Disse José Ronaldo dos Santos
que a praia do Perequê-Mirim era uma “boa praia até meados da década de
1980”. Comento isso, e advirto minha meia-dúzia de leitores: o texto é
longo, exaustivo.
Maurício Moromizato me ensinou, em um puxão de
orelha público, que, quando há bandeira vermelha da Cetesp, não é a
praia que está poluída, é a água do mar que está imprópria para o banho.
Mas, penso cá comigo, praia não é só a faixa de areia. É a faixa de
areia banhada por água. Se a água está poluída, a praia não está
hígida... De qualquer forma, no linguajar do povo e da mídia,
consagrou-se a expressão “praia poluída”. E a do Perequê-Mirim, nos
últimos anos, é a mais poluída de Ubatuba, mais ainda do que a
famigerada praia sul do Itaguá, que é apenas a mais famosa. Trata-se de
uma praia pequena, de águas mansas, no Saco do Perequê-Mirim, Enseada do
Flamengo. Não é praia para a agitação dos surfistas, calma e bucólica
que é. Se fosse de boa balneabilidade, seria ideal para famílias com
crianças e idosos, como já foi no passado. Até um pequeno quiosque
funcionava.
O que aconteceu com ela? Quais as causas? Foi vítima
da política nanica que persiste em Ubatuba, bem como o descaso daqueles
que elegemos como nossos representantes, estaduais e federais inclusos
mas, principalmente, os locais, prefeitos e vereadores – inclusos os
atuais. É nanica porque se baseia em disputas políticas menores por
poder, por não visar ao bem comum.
Desde logo, é necessário
registrar o falecimento do grandioso Programa Onda Limpa, do Governo de
São Paulo, do PSDB, com recursos estimados em R$ 500 milhões para os
CUIS do Litoral Norte (Caraguá, Ubatuba, Ilhabela e São Sebastião). As
obras seriam executadas com recursos próprios da Sabesp, da Jica Japan
International Cooperation Agency e do e BNDES. Outros R$ 1,4 bilhão
seriam destinados à Baixada Santista, entre Bertioga e Peruíbe, passando
por Santos-São Vicente-Cubatão-Praia Grande e todos os outros
municípios de lá. Os investimentos totais, desde 2007, hoje estariam a
beirar R$ 2,1 bilhões.
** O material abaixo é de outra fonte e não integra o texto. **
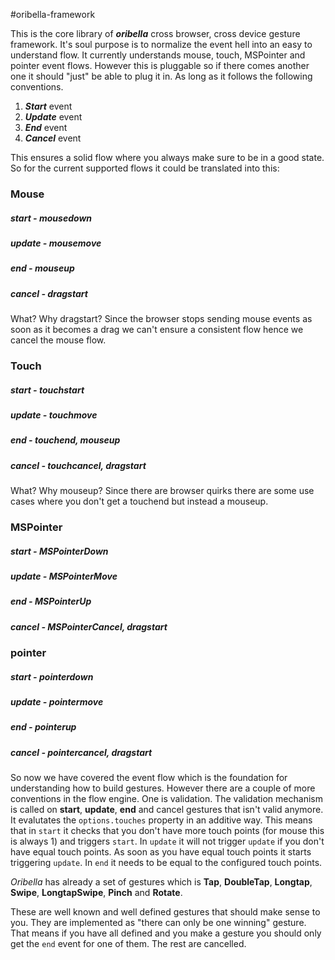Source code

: #oribella-framework

This is the core library of ***oribella*** cross browser, cross device gesture framework. It's soul purpose is to normalize the event hell into an easy to understand flow. It currently understands mouse, touch, MSPointer and pointer event flows. However this is pluggable so if there comes another one it should "just" be able to plug it in. As long as it follows the following conventions.

1. ***Start*** event
2. ***Update*** event
3. ***End*** event
4. ***Cancel*** event

This ensures a solid flow where you always make sure to be in a good state. So for the current supported flows it could be translated into this:

### Mouse
##### start - mousedown
##### update - mousemove
##### end - mouseup
##### cancel - dragstart
What? Why dragstart? Since the browser stops sending mouse events as soon as it 
becomes a drag we can't ensure a consistent flow hence we cancel the mouse flow.

### Touch
##### start - touchstart
##### update - touchmove
##### end - touchend, mouseup
##### cancel - touchcancel, dragstart
What? Why mouseup? Since there are browser quirks there are some use cases where you don't get a touchend but instead a mouseup.

### MSPointer
##### start - MSPointerDown
##### update - MSPointerMove
##### end - MSPointerUp
##### cancel - MSPointerCancel, dragstart

### pointer
##### start - pointerdown
##### update - pointermove
##### end - pointerup
##### cancel - pointercancel, dragstart

So now we have covered the event flow which is the foundation for understanding how to build gestures. However there are a couple of more conventions in the flow engine. One is validation. The validation mechanism is called on **start**, **update**, **end** and cancel gestures that isn't valid anymore. It evalutates the `options.touches` property in an additive way. This means that in `start` it checks that you don't have more touch points (for mouse this is always 1) and triggers `start`. In `update` it will not trigger `update` if you don't have equal touch points. As soon as you have equal touch points it starts triggering `update`. In `end` it needs to be equal to the configured touch points.

*Oribella* has already a set of gestures which is **Tap**, **DoubleTap**, **Longtap**, **Swipe**, **LongtapSwipe**, **Pinch** and **Rotate**.

These are well known and well defined gestures that should make sense to you. They are implemented as "there can only be one winning" gesture. That means if you have all defined and you make a gesture you should only get the `end` event for one of them. The rest are cancelled.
Mas não foi o suficiente para melhorar a qualidade das praias.
Ninguém sabe, ninguém viu, a Sabesp parou de falar no assunto, mas
várias obras foram executadas na Baixada Santista e algumas poucas nos
CUIS. Até as placas sobre o programa, nas margens da rodovia Rio-Santos,
neste trecho chamada de rodovia Rodovia Doutor Manoel Hipólito do Rego,
apodreceram e desaparecem nos últimos cinco anos.
Se não faleceu,
ao menos teve uma síncope (delíquio, como diria Jânio Quadros) da qual
não se recuperou. Foram instaladas redes coletoras aqui no bairro, que
ligam nada a lugar nenhum. Depois de anos enterradas, sem qualquer uso
nem manutenção, se algum dia vierem a ser usadas precisarão ser
refeitas. Quando? O prefeito Maurício Moromizato disse que a Sabesp
tinha ido a ele, mas que ele ainda não tinha ido à Sabesp. Se foi,
esqueceu-se de contar, de usar sua assessoria formal e informal de
comunicação a serviço do bem comum, do povo – ah, a naniquice
política...
Sem coleta e tratamento decente de esgoto, não há como
ter onda limpa. Não tem como despoluir a praia – opa! despoluir a água
do mar que bate na praia.
Há um outro programa estadual que data
de 2007 e que também patina, por falta de recursos (parte viria do BID) e
falta de vontade política de enfrentar os donos das casas de alto
padrão existentes nas cotas altas dos morros, nas áreas de preservação
ambiental: o Programa Serra do Mar, que pretendia reassentar famílias
moradoras de áreas do parque da Serra do Mar, inclusive nos CUIS.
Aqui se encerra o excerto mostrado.